Segment Open
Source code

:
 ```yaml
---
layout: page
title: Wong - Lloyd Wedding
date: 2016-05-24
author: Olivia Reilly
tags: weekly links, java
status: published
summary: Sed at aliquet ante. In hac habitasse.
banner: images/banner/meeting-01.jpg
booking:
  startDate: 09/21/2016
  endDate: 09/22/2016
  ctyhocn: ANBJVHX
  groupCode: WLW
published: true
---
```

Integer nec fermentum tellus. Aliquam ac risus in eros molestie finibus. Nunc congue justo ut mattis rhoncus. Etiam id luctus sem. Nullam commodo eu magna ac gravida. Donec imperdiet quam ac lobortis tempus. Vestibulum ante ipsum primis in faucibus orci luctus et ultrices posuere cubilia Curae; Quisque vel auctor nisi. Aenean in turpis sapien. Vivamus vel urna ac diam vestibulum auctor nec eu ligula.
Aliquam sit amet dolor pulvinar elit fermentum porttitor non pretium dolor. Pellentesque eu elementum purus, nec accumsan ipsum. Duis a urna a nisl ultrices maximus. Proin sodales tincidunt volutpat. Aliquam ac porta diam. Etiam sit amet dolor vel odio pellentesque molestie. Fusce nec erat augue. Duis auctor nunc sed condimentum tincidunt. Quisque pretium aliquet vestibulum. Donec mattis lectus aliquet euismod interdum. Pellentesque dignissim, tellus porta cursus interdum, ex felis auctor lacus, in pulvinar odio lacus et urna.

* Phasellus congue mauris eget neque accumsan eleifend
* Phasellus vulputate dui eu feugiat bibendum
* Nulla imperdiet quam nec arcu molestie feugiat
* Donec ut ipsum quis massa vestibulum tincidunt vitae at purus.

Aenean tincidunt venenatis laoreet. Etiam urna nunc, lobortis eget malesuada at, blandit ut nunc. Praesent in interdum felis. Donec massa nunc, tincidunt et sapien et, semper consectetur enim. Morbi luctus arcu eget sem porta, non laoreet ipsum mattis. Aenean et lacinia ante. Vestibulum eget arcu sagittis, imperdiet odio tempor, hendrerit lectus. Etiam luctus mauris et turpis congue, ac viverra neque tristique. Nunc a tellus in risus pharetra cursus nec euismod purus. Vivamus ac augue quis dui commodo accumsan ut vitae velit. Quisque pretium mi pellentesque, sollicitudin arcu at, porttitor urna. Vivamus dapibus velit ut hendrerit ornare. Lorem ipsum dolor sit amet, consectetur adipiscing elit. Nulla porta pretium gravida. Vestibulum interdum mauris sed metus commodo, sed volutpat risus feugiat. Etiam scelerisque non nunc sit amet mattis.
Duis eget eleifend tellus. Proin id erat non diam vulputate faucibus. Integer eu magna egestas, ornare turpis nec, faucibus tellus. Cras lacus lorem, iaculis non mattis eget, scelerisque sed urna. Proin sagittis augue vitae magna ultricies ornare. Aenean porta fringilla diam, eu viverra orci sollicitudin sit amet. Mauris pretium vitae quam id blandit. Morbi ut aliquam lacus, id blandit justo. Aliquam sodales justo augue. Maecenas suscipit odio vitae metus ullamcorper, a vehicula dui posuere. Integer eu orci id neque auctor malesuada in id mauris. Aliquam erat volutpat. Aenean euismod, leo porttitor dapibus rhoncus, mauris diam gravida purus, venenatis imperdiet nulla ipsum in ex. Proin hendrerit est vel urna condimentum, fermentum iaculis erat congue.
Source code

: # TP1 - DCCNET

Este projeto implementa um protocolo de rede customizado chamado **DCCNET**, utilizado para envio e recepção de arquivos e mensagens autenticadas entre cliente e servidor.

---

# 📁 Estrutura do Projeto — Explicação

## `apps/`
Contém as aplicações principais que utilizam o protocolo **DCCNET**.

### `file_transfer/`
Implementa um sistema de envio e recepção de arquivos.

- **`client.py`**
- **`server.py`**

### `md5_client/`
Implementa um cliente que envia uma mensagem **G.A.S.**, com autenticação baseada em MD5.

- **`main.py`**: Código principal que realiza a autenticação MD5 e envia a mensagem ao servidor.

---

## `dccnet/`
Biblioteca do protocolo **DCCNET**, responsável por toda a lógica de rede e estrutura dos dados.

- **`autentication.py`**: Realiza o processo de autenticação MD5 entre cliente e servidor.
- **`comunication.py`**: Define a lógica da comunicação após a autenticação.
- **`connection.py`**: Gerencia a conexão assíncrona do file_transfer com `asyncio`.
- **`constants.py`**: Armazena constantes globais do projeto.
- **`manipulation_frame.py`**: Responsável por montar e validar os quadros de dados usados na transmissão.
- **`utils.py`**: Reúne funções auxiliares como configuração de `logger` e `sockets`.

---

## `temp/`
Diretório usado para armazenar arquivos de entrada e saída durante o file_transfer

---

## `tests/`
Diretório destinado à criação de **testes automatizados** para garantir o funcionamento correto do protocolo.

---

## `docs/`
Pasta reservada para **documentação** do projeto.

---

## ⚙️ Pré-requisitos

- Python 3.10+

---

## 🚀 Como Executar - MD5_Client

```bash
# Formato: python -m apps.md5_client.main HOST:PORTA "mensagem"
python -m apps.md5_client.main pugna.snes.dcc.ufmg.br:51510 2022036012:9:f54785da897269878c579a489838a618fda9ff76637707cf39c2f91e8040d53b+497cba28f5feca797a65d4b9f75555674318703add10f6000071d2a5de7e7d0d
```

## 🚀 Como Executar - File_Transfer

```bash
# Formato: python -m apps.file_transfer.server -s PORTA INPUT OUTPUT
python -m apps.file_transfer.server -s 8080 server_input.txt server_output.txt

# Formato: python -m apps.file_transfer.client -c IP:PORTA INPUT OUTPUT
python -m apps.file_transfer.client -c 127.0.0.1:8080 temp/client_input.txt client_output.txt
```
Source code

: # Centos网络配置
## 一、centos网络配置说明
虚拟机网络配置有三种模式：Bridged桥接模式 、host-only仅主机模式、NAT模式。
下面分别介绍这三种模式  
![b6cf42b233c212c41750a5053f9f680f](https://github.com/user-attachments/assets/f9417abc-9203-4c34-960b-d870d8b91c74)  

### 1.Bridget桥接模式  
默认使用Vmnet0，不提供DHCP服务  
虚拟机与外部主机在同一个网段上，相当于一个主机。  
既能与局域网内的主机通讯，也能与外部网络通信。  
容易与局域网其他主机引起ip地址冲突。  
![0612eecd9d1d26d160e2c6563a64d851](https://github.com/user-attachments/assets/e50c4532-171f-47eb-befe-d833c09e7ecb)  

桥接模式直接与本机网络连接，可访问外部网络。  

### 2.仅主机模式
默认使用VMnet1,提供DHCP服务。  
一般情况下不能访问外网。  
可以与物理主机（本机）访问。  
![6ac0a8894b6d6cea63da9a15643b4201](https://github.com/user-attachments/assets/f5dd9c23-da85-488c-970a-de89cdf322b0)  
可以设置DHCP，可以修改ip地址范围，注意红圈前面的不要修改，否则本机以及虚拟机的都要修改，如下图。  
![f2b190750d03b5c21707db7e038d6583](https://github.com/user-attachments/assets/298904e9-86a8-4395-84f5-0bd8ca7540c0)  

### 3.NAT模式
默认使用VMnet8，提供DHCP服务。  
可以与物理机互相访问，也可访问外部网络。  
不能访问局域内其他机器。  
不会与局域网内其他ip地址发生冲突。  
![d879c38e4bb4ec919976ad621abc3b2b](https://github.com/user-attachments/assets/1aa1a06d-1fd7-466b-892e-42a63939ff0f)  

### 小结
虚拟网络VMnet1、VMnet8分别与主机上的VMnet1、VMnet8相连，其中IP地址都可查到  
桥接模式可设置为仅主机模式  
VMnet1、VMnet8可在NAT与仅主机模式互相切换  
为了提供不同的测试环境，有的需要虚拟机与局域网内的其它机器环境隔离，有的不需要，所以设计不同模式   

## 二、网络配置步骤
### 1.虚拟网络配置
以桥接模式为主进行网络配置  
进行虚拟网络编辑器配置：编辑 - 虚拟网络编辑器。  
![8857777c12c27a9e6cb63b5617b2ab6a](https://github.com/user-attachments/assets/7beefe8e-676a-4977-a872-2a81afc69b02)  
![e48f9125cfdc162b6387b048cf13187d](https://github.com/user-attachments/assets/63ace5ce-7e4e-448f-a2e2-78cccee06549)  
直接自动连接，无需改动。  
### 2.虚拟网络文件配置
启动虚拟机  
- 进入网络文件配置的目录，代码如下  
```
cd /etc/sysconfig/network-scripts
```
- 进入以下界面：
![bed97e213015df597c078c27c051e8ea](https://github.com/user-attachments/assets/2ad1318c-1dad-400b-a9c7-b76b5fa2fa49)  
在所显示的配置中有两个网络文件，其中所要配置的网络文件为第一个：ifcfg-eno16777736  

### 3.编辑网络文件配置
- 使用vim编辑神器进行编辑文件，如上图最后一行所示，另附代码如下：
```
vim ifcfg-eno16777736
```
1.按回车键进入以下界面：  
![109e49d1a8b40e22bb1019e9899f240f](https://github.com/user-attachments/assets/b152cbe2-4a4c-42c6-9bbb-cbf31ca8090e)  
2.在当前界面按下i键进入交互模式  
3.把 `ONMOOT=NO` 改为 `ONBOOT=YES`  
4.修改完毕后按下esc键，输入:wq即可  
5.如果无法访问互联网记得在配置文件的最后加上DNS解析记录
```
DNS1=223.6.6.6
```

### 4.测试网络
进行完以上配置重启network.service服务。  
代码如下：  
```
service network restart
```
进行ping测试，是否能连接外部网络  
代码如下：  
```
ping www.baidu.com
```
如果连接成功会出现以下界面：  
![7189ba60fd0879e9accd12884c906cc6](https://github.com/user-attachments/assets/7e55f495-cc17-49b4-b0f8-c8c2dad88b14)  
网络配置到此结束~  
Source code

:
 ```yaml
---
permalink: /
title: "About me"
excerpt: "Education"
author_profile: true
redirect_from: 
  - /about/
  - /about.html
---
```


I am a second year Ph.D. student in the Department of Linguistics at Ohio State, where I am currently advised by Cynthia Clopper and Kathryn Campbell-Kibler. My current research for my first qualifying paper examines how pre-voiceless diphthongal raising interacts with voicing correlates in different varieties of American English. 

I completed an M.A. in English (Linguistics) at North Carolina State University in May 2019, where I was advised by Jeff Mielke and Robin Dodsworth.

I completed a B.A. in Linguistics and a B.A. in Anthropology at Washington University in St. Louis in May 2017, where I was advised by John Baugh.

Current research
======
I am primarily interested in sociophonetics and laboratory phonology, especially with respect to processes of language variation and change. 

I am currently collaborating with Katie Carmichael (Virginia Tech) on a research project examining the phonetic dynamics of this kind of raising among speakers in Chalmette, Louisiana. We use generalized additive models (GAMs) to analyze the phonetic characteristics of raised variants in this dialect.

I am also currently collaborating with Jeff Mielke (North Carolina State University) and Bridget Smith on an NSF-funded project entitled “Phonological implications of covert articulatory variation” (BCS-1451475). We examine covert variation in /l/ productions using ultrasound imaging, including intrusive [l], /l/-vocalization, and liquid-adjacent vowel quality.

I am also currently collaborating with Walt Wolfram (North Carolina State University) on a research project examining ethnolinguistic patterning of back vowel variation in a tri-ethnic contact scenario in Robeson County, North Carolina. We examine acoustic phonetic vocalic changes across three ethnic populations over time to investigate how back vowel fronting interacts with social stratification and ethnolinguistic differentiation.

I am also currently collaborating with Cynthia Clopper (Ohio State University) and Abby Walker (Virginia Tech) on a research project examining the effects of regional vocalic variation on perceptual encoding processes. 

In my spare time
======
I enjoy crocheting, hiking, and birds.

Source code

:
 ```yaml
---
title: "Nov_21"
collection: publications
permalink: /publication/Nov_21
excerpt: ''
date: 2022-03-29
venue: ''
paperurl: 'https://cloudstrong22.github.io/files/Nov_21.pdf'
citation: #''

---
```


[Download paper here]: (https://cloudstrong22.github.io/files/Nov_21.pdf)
Segment Closed
-- ABOUT THIS TASK --
From the first line of the records above to the line that contains "vitae at purus.", quote each line exactly.

-- RESULT FOR THIS TASK --
Source code

:
 ```yaml
---
layout: page
title: Wong - Lloyd Wedding
date: 2016-05-24
author: Olivia Reilly
tags: weekly links, java
status: published
summary: Sed at aliquet ante. In hac habitasse.
banner: images/banner/meeting-01.jpg
booking:
  startDate: 09/21/2016
  endDate: 09/22/2016
  ctyhocn: ANBJVHX
  groupCode: WLW
published: true
---
```

Integer nec fermentum tellus. Aliquam ac risus in eros molestie finibus. Nunc congue justo ut mattis rhoncus. Etiam id luctus sem. Nullam commodo eu magna ac gravida. Donec imperdiet quam ac lobortis tempus. Vestibulum ante ipsum primis in faucibus orci luctus et ultrices posuere cubilia Curae; Quisque vel auctor nisi. Aenean in turpis sapien. Vivamus vel urna ac diam vestibulum auctor nec eu ligula.
Aliquam sit amet dolor pulvinar elit fermentum porttitor non pretium dolor. Pellentesque eu elementum purus, nec accumsan ipsum. Duis a urna a nisl ultrices maximus. Proin sodales tincidunt volutpat. Aliquam ac porta diam. Etiam sit amet dolor vel odio pellentesque molestie. Fusce nec erat augue. Duis auctor nunc sed condimentum tincidunt. Quisque pretium aliquet vestibulum. Donec mattis lectus aliquet euismod interdum. Pellentesque dignissim, tellus porta cursus interdum, ex felis auctor lacus, in pulvinar odio lacus et urna.

* Phasellus congue mauris eget neque accumsan eleifend
* Phasellus vulputate dui eu feugiat bibendum
* Nulla imperdiet quam nec arcu molestie feugiat
* Donec ut ipsum quis massa vestibulum tincidunt vitae at purus.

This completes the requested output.